473,473 Members | 1,901 Online
Bytes | Software Development & Data Engineering Community
Create Post

Home Posts Topics Members FAQ

Remove XML node before validating

Hello,

I need to remove the DTD reference from an xml document, the reason
for this is that we want to validate against a schema instead (which
we have locally). It takes up to a minute to fetch all documents
referred to in the DTD, and as we have no use for them I want to
remove the reference.

I'm using XmlReaderSettings to pass in the xml document and the
schema, but when I loop through the reader it goes and tries to get
the DTD before I can remove it, so I'm assuming there's a better way
to remove it before doing the validation. I've tried using XPath but I
don't know how to find the doctype node. Is it Xpath that I should
use?

I'd be very grateful if anyone could point me in the right direction.

Thanks,

AK
Oct 27 '08 #1
4 5696
ag***********@gmail.com wrote:
I need to remove the DTD reference from an xml document, the reason
for this is that we want to validate against a schema instead (which
we have locally). It takes up to a minute to fetch all documents
referred to in the DTD, and as we have no use for them I want to
remove the reference.

I'm using XmlReaderSettings to pass in the xml document and the
schema, but when I loop through the reader it goes and tries to get
the DTD before I can remove it, so I'm assuming there's a better way
to remove it before doing the validation. I've tried using XPath but I
don't know how to find the doctype node.
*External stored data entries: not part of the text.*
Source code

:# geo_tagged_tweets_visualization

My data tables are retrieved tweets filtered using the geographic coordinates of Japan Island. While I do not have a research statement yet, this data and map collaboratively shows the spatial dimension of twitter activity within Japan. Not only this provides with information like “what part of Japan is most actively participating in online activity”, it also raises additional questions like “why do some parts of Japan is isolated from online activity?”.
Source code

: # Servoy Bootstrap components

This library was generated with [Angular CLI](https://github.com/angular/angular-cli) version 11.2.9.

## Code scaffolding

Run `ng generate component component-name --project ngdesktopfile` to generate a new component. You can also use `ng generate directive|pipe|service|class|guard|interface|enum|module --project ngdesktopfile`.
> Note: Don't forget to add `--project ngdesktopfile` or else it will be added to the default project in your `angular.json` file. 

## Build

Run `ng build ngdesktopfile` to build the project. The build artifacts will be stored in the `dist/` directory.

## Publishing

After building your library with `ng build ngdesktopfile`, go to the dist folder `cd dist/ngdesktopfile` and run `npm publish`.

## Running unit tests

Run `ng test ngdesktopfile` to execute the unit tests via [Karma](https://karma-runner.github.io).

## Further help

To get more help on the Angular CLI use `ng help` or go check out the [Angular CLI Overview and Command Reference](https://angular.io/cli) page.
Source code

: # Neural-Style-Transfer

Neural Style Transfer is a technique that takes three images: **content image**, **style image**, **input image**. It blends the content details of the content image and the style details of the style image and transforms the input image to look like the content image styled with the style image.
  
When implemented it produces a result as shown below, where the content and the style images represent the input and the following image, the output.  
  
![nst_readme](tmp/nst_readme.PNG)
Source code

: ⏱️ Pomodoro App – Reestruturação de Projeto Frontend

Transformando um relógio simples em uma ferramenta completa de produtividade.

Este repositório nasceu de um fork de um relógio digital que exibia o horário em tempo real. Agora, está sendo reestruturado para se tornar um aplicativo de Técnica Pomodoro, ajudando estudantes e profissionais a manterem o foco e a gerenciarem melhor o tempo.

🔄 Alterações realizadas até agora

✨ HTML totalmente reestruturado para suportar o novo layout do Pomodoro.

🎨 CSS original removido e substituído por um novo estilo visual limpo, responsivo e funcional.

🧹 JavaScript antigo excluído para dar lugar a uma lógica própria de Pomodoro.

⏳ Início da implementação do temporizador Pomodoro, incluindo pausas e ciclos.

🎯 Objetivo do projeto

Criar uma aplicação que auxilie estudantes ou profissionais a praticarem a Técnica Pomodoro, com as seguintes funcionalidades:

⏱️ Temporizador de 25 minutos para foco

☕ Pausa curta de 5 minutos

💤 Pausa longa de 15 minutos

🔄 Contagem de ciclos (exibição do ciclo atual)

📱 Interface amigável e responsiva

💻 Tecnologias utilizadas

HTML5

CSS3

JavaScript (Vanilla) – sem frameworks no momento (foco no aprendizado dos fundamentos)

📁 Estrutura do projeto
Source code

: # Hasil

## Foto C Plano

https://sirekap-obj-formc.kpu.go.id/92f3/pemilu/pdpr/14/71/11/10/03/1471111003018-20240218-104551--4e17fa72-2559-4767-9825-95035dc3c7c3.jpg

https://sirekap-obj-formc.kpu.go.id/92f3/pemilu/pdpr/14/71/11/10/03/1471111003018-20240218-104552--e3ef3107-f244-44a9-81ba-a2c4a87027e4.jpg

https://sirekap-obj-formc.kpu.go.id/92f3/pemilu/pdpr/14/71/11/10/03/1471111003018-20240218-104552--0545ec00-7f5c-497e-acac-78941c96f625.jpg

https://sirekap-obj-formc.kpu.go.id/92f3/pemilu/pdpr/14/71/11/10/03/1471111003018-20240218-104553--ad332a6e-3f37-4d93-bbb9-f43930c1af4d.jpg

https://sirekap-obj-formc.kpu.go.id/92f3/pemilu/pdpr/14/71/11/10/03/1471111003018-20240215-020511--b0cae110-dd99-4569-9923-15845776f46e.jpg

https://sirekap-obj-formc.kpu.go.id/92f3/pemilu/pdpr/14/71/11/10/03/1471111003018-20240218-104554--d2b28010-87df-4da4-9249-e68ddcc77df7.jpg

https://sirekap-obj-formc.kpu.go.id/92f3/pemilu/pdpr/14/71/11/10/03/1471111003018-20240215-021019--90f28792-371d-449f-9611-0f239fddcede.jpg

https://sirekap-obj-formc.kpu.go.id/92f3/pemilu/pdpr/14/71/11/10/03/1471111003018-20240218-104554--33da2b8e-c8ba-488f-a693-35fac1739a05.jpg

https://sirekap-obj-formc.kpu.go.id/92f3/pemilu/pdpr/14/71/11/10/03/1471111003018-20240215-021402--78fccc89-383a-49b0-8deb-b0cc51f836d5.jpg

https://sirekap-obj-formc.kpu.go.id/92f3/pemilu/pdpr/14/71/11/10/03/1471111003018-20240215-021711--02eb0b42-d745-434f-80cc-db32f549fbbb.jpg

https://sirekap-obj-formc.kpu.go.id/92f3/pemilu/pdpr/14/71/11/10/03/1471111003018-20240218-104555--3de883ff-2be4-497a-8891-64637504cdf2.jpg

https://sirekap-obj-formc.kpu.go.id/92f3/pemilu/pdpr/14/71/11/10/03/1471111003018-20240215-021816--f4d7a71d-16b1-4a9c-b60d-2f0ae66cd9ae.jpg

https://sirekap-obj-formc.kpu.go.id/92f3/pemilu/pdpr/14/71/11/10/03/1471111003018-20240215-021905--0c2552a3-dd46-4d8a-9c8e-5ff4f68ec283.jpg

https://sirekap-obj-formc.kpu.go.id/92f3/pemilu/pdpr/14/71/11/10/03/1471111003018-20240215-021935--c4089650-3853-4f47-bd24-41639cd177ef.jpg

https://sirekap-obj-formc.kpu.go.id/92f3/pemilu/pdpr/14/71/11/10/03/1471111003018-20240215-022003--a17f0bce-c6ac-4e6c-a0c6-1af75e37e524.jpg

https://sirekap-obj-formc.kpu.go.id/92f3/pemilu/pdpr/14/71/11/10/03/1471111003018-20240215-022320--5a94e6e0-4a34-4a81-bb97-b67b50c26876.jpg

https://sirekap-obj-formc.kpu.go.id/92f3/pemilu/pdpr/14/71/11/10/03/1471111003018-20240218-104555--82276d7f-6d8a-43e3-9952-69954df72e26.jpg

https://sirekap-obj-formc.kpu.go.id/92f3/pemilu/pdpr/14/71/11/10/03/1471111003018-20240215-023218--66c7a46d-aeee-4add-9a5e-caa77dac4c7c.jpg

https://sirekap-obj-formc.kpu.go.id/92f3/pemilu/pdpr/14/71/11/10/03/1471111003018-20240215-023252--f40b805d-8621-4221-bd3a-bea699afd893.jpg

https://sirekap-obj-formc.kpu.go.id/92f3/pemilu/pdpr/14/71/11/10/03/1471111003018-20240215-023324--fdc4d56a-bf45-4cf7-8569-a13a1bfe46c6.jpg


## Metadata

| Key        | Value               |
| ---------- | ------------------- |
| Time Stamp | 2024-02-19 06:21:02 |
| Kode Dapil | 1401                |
Is it Xpath that I should
use?
No, the XPath data model does not know any DTDs so it does certainly not
help.
If you want the XmlReader (or XmlDocument) to ignore the referenced DTD
then you can try to set the XmlResolver property (of the
XmlReaderSettings you create your XmlReader with
http://msdn.microsoft.com/en-us/libr...lresolver.aspx)
to null. That way the reader will not fetch any resources. That will
only work however if the XML document does not references any entities
defined in the DTD.
A bit more work but a more complete solution is to set the XmlResolver
to your own implementation of UrlResolver, for instance by subclassing
XmlUrlResolver, that then uses a locally cached copy of the DTDs.
--

Martin Honnen --- MVP XML
http://JavaScript.FAQTs.com/
Oct 27 '08 #3
AK
On Oct 27, 2:26*pm, Martin Honnen <mahotr...@yahoo.dewrote:
No, the XPath data model does not know any DTDs so it does certainly not
help.
If you want the XmlReader (or XmlDocument) to ignore the referenced DTD
then you can try to set the XmlResolver property (of the
XmlReaderSettings you create your XmlReader withhttp://msdn.microsoft.com/en-us/library/system.xml.xmlreadersettings....)
to null. That way the reader will not fetch any resources. That will
only work however if the XML document does not references any entities
defined in the DTD.
A bit more work but a more complete solution is to set the XmlResolver
to your own implementation of UrlResolver, for instance by subclassing
XmlUrlResolver, that then uses a locally cached copy of the DTDs.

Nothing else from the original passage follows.